Task objective
Every line with the word "asxzy" in it should be extracted from the data that follows.

Input
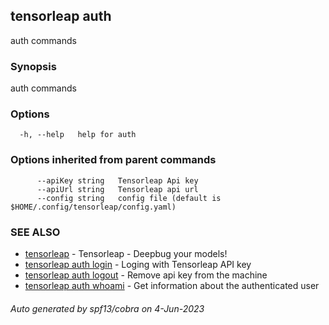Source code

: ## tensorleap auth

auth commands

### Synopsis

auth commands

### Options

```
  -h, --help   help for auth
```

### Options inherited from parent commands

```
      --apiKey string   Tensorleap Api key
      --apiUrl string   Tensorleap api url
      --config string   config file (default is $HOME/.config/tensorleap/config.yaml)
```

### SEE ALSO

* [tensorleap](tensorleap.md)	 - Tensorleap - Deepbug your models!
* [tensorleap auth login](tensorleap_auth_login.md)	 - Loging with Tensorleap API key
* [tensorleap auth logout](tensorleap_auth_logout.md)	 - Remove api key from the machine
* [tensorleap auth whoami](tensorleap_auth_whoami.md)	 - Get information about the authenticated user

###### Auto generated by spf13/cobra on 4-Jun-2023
* * *
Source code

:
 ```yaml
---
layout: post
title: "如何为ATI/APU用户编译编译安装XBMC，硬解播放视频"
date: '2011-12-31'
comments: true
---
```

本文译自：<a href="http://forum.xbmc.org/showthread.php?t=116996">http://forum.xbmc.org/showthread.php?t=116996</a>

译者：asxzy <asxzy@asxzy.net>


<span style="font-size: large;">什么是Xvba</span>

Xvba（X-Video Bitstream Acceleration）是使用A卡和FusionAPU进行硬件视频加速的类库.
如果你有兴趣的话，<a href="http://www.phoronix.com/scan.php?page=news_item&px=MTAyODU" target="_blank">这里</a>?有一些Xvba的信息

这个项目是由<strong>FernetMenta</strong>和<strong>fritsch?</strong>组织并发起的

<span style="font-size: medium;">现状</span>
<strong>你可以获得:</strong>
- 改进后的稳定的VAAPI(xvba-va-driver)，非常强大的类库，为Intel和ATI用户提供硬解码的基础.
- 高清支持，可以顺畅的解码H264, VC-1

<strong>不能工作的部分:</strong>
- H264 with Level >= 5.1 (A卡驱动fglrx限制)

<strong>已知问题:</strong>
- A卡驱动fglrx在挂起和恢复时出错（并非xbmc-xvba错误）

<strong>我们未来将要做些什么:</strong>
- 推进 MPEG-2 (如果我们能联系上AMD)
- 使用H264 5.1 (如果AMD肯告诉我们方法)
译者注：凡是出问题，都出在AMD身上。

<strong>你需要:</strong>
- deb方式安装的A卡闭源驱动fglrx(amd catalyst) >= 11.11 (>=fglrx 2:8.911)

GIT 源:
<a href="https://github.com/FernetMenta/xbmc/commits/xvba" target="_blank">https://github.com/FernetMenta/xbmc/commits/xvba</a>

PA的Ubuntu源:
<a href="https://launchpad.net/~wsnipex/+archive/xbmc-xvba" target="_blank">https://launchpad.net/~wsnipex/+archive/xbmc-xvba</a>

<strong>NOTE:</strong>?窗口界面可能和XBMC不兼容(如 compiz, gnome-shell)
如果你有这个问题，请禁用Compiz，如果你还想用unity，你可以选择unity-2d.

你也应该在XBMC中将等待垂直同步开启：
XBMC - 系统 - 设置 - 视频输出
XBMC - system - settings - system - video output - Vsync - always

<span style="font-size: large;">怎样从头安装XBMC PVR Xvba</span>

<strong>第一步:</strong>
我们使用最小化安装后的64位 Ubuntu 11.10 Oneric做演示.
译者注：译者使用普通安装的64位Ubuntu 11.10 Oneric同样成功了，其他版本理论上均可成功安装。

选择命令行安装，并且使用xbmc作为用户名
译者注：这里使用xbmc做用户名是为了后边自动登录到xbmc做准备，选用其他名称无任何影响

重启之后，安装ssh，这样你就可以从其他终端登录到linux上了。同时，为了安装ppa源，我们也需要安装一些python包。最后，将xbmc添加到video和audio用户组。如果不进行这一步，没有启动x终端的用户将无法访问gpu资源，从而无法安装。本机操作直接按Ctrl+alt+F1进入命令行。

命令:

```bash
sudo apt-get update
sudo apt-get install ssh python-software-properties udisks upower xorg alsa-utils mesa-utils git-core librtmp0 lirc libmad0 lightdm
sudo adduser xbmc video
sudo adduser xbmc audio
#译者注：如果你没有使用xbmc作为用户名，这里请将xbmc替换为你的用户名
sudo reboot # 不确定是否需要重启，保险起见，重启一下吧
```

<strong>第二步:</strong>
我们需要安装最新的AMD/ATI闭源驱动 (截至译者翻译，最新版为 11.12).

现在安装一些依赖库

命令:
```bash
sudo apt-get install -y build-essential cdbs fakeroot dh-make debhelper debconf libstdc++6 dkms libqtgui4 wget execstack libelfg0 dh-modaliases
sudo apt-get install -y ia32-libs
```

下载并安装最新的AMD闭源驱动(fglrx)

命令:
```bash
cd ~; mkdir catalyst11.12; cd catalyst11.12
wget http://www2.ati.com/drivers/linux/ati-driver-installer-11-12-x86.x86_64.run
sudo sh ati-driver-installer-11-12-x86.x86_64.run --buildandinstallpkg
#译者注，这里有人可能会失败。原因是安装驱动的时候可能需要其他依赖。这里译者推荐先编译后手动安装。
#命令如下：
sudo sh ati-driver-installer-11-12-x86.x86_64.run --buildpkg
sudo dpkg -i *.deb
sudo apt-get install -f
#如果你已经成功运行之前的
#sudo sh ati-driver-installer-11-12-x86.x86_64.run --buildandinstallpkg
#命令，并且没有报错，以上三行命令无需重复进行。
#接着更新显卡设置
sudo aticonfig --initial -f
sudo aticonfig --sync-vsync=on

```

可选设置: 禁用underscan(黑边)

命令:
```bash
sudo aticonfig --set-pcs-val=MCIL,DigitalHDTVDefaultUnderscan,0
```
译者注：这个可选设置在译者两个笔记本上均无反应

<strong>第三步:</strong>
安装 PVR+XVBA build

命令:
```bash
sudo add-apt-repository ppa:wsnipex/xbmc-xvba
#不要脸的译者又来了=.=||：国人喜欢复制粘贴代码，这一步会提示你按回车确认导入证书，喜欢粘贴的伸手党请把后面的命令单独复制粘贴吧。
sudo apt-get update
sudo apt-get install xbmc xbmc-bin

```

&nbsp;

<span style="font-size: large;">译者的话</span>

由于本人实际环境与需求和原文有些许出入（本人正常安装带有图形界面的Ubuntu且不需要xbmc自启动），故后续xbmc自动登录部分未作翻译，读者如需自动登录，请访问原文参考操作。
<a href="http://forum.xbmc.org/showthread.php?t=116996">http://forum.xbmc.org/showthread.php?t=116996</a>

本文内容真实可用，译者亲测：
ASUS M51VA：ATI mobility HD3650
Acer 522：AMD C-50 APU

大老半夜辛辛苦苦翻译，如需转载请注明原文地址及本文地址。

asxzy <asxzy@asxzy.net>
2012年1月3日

Written response
译者：asxzy <asxzy@asxzy.net>
asxzy <asxzy@asxzy.net>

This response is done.